## TASK REQUIREMENTS
Could you restate the whole listing below word for word, minus the pictures?

━━━ EXERCISE INPUT

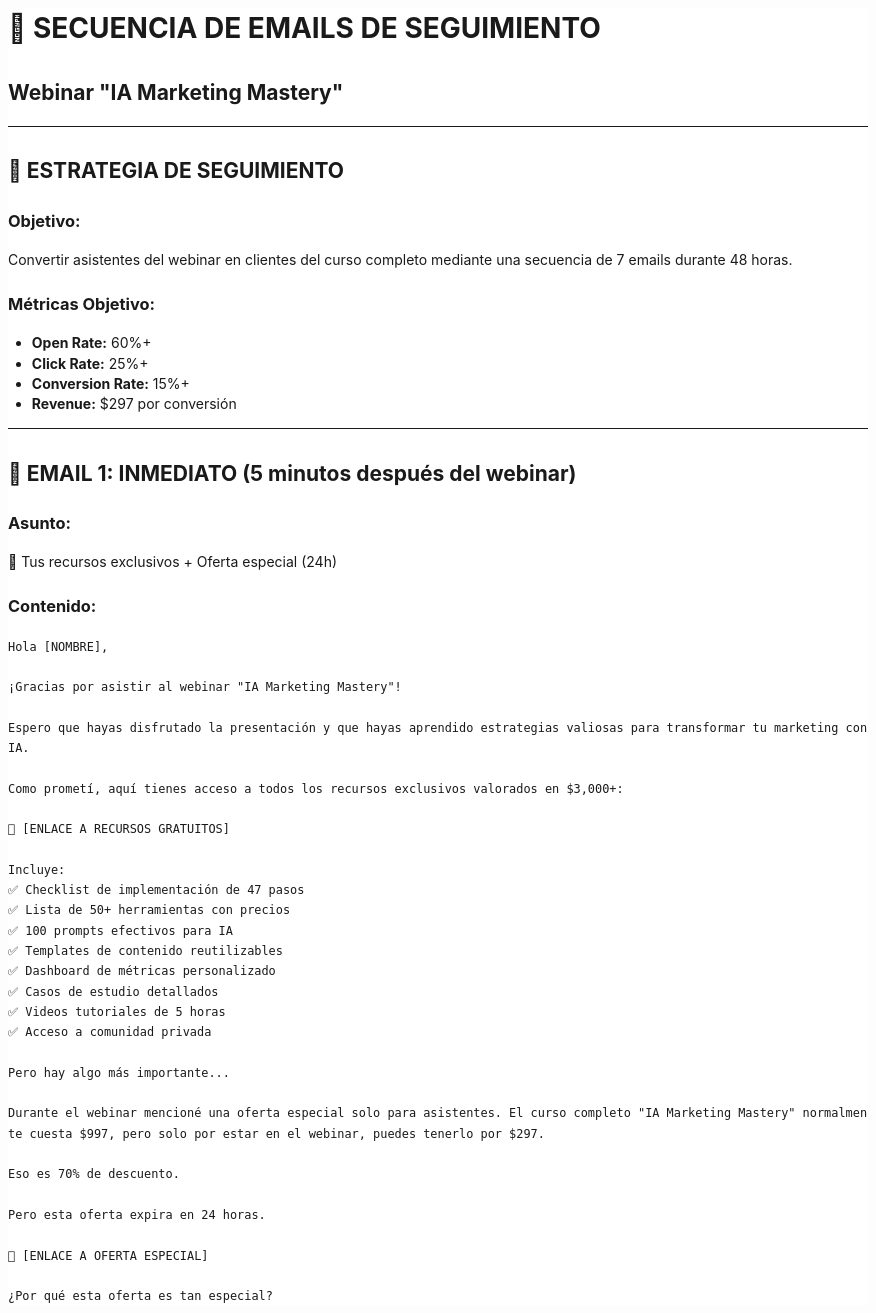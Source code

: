 # 📧 SECUENCIA DE EMAILS DE SEGUIMIENTO
## Webinar "IA Marketing Mastery"

---

## 🎯 **ESTRATEGIA DE SEGUIMIENTO**

### **Objetivo:**
Convertir asistentes del webinar en clientes del curso completo mediante una secuencia de 7 emails durante 48 horas.

### **Métricas Objetivo:**
- **Open Rate:** 60%+
- **Click Rate:** 25%+
- **Conversion Rate:** 15%+
- **Revenue:** $297 por conversión

---

## 📧 **EMAIL 1: INMEDIATO (5 minutos después del webinar)**

### **Asunto:**
🎁 Tus recursos exclusivos + Oferta especial (24h)

### **Contenido:**
```
Hola [NOMBRE],

¡Gracias por asistir al webinar "IA Marketing Mastery"!

Espero que hayas disfrutado la presentación y que hayas aprendido estrategias valiosas para transformar tu marketing con IA.

Como prometí, aquí tienes acceso a todos los recursos exclusivos valorados en $3,000+:

🔗 [ENLACE A RECURSOS GRATUITOS]

Incluye:
✅ Checklist de implementación de 47 pasos
✅ Lista de 50+ herramientas con precios
✅ 100 prompts efectivos para IA
✅ Templates de contenido reutilizables
✅ Dashboard de métricas personalizado
✅ Casos de estudio detallados
✅ Videos tutoriales de 5 horas
✅ Acceso a comunidad privada

Pero hay algo más importante...

Durante el webinar mencioné una oferta especial solo para asistentes. El curso completo "IA Marketing Mastery" normalmente cuesta $997, pero solo por estar en el webinar, puedes tenerlo por $297.

Eso es 70% de descuento.

Pero esta oferta expira en 24 horas.

🔗 [ENLACE A OFERTA ESPECIAL]

¿Por qué esta oferta es tan especial?
```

━━━━━━

## RESULT OF THIS TASK
Source code

: # 📧 SECUENCIA DE EMAILS DE SEGUIMIENTO
## Webinar "IA Marketing Mastery"

---

## 🎯 **ESTRATEGIA DE SEGUIMIENTO**

### **Objetivo:**
Convertir asistentes del webinar en clientes del curso completo mediante una secuencia de 7 emails durante 48 horas.

### **Métricas Objetivo:**
- **Open Rate:** 60%+
- **Click Rate:** 25%+
- **Conversion Rate:** 15%+
- **Revenue:** $297 por conversión

---

## 📧 **EMAIL 1: INMEDIATO (5 minutos después del webinar)**

### **Asunto:**
🎁 Tus recursos exclusivos + Oferta especial (24h)

### **Contenido:**
```
Hola [NOMBRE],

¡Gracias por asistir al webinar "IA Marketing Mastery"!

Espero que hayas disfrutado la presentación y que hayas aprendido estrategias valiosas para transformar tu marketing con IA.

Como prometí, aquí tienes acceso a todos los recursos exclusivos valorados en $3,000+:

🔗 [ENLACE A RECURSOS GRATUITOS]

Incluye:
✅ Checklist de implementación de 47 pasos
✅ Lista de 50+ herramientas con precios
✅ 100 prompts efectivos para IA
✅ Templates de contenido reutilizables
✅ Dashboard de métricas personalizado
✅ Casos de estudio detallados
✅ Videos tutoriales de 5 horas
✅ Acceso a comunidad privada

Pero hay algo más importante...

Durante el webinar mencioné una oferta especial solo para asistentes. El curso completo "IA Marketing Mastery" normalmente cuesta $997, pero solo por estar en el webinar, puedes tenerlo por $297.

Eso es 70% de descuento.

Pero esta oferta expira en 24 horas.

🔗 [ENLACE A OFERTA ESPECIAL]

¿Por qué esta oferta es tan especial?
```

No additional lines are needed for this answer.